- Genre: Conference and festival
- Dates: September (dates vary sometimes starting in August)
- Frequency: Annual
- Location(s): Örebro, Sweden
- Years active: 2010 to present
- Inaugurated: 2010
- Founders: Anders Damberg, Johannes Nilsson, Peter Astedt
- Next event: 11–14 September 2024
- Website: liveatheart.se

= Live at Heart =

Swedish film and music showcase

Live at Heart is an annual showcase festival of film, music festivals and conferences organized jointly that take place in September in Örebro, Sweden. It began in 2010 as a showcase for independent musical artists evolving into a platform for emerging talent and established artists of diverse musical genres. It is Scandinavia's biggest showcase festival for independent films, filmmakers, musical artists, and industry conference of panels, meetings, and workshops. It is attended by audiences and professional delegates from the international music and film industry.
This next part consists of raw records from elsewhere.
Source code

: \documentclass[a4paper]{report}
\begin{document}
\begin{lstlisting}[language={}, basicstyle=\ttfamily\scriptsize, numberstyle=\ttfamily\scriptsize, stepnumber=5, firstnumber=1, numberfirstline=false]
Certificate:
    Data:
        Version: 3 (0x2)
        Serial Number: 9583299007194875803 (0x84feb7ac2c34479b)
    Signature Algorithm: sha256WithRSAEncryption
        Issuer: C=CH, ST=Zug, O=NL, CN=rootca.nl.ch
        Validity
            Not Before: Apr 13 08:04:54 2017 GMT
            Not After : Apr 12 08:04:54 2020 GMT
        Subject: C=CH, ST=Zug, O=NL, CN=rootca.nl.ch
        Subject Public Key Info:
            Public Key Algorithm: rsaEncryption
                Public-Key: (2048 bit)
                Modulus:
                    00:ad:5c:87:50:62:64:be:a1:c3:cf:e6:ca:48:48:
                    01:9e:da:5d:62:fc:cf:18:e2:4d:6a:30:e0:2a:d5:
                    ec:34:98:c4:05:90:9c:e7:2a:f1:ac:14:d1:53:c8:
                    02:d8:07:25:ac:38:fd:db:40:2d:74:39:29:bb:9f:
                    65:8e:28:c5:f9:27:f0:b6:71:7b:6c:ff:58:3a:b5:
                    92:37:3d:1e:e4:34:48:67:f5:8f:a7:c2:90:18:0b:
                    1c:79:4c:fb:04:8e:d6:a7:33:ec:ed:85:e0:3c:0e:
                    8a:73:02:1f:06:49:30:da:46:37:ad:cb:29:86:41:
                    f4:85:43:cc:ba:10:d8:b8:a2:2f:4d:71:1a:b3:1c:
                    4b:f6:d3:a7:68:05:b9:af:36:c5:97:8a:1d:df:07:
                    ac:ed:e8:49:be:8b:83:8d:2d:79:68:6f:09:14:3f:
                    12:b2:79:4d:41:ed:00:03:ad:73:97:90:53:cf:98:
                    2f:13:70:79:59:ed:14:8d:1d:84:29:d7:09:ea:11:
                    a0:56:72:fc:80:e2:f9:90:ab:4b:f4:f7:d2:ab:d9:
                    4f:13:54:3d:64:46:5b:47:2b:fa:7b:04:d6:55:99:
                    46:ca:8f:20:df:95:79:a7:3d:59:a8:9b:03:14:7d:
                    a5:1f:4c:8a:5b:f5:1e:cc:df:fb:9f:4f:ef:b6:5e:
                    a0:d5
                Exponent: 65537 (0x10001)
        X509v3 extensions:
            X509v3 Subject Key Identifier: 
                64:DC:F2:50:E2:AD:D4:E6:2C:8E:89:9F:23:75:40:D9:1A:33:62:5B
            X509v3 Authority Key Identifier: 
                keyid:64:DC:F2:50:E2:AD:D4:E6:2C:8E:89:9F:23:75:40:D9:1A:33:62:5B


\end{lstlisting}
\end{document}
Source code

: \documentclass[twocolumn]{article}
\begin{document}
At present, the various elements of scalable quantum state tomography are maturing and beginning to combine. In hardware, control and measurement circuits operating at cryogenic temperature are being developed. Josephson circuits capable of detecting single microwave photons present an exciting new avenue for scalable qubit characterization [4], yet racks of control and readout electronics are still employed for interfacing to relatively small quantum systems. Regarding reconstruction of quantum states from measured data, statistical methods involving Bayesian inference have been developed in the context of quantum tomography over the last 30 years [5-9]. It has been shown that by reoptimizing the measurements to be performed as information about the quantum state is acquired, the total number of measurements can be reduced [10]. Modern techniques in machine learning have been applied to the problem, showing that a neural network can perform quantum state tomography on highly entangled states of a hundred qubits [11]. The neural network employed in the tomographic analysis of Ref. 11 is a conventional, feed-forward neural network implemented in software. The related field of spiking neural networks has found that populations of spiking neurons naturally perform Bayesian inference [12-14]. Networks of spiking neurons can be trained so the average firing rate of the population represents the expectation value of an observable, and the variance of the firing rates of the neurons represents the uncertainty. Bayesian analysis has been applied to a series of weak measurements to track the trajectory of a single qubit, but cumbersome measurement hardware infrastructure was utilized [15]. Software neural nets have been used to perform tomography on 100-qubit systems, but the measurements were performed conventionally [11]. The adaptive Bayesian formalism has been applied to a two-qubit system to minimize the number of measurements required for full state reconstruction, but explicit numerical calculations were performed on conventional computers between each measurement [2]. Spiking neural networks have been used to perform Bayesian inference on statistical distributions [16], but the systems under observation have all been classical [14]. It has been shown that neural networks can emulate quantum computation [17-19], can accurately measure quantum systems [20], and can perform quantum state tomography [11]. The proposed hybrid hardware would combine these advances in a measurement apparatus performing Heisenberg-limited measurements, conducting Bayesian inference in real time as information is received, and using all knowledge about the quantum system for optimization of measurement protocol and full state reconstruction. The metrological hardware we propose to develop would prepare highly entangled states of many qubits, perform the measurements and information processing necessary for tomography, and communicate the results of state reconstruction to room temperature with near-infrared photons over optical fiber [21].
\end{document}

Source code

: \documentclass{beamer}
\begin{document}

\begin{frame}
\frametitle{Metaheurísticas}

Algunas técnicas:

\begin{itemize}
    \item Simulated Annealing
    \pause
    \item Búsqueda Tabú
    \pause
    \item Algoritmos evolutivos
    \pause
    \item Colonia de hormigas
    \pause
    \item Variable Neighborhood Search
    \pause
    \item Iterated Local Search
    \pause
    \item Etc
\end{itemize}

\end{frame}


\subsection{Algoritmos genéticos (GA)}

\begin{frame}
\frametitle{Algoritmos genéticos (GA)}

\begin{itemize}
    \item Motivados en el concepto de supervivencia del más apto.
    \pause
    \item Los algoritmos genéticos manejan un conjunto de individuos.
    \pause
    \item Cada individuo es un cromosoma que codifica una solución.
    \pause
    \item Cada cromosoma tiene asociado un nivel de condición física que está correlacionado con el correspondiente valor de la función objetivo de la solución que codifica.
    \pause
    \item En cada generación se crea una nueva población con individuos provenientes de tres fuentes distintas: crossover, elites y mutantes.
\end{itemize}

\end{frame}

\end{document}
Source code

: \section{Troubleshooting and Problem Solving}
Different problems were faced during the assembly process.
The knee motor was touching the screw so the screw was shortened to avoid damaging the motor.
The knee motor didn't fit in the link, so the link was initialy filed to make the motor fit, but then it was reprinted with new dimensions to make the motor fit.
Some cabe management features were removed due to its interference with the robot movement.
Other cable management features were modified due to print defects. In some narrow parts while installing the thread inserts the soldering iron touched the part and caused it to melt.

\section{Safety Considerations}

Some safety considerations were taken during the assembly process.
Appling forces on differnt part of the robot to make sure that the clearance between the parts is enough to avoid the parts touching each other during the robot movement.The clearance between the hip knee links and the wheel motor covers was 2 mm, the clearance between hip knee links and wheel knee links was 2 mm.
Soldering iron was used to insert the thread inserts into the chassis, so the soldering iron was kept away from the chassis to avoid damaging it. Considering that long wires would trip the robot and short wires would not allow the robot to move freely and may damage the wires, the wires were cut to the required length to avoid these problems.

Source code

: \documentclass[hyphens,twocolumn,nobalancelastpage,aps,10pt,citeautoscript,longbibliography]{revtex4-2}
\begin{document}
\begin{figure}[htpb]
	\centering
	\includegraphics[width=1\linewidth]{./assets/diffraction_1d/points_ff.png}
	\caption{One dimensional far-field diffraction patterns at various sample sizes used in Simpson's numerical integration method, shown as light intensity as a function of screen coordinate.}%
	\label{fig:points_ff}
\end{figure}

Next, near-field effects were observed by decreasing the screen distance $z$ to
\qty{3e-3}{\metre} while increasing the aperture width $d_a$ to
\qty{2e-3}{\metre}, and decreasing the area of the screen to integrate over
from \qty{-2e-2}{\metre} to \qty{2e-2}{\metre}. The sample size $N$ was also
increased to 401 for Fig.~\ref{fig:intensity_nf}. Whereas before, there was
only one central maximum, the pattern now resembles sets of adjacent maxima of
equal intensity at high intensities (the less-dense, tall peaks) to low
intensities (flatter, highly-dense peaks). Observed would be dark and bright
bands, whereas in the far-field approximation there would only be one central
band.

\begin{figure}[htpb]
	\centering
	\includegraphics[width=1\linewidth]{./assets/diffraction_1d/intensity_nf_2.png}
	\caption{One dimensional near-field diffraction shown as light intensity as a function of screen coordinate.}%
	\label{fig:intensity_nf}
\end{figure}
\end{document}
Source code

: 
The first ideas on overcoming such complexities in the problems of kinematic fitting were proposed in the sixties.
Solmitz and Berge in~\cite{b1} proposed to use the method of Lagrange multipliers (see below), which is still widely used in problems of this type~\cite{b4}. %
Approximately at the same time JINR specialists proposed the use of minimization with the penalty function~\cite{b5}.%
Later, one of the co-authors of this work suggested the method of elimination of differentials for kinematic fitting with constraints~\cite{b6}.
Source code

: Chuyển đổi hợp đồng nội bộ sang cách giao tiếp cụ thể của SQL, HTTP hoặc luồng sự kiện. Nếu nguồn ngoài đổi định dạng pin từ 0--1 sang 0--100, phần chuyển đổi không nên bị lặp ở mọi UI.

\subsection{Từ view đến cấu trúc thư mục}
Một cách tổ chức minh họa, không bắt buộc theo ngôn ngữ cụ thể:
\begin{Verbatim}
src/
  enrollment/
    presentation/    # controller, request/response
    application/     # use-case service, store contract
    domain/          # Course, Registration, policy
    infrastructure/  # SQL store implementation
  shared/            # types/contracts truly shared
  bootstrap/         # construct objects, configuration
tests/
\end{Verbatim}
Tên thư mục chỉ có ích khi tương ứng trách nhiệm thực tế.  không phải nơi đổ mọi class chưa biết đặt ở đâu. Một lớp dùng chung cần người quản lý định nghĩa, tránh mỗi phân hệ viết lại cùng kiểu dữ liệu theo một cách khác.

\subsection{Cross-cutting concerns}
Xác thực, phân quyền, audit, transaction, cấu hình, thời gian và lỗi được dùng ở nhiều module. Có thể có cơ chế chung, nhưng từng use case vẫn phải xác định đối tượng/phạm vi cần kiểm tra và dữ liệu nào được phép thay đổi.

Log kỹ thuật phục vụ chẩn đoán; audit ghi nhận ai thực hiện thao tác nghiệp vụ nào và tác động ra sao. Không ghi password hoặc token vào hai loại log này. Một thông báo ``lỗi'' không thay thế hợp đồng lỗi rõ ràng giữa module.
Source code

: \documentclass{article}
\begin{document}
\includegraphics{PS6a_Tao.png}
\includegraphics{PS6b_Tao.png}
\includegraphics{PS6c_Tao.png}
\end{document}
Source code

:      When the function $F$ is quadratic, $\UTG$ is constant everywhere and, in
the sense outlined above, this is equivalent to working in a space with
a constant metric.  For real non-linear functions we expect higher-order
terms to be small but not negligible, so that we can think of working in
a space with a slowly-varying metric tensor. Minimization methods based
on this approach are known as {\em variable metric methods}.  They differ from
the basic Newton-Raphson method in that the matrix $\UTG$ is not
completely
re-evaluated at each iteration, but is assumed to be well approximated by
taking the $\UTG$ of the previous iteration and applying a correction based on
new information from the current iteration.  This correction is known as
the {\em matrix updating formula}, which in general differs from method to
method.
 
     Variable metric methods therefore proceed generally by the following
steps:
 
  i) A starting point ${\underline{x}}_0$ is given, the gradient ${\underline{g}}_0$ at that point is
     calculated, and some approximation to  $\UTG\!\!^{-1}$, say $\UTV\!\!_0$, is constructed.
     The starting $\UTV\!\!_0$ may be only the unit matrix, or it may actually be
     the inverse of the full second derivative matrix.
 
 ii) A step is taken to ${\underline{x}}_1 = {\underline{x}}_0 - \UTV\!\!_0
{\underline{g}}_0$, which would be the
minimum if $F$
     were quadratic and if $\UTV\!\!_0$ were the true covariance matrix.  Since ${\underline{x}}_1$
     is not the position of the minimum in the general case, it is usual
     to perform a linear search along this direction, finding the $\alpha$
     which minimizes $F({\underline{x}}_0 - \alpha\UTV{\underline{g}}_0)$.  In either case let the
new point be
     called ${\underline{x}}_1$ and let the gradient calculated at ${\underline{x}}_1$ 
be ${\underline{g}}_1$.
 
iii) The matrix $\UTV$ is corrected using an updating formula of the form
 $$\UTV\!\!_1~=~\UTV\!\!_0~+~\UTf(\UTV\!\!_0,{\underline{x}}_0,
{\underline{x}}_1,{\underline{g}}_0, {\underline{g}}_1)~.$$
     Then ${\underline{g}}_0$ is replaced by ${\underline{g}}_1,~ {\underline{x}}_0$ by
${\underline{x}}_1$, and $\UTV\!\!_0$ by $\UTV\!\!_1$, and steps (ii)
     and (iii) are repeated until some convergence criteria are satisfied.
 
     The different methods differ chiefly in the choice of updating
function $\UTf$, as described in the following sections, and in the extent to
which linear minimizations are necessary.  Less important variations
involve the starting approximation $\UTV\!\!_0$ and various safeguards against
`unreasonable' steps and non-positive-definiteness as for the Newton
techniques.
Örebro, where the festival takes place, is a  city  with a castle, river, cobblestone roads along with modern night clubs, restaurants and bars. Films are screened in the Bio Roxy theatre, first opened in 1913.

In 2018, the first “Live at Heart” International Music Showcase was hosted in Canada on the Burin Peninsula by Vision 360 with support from the governments of Canada, Newfoundland and Labrador.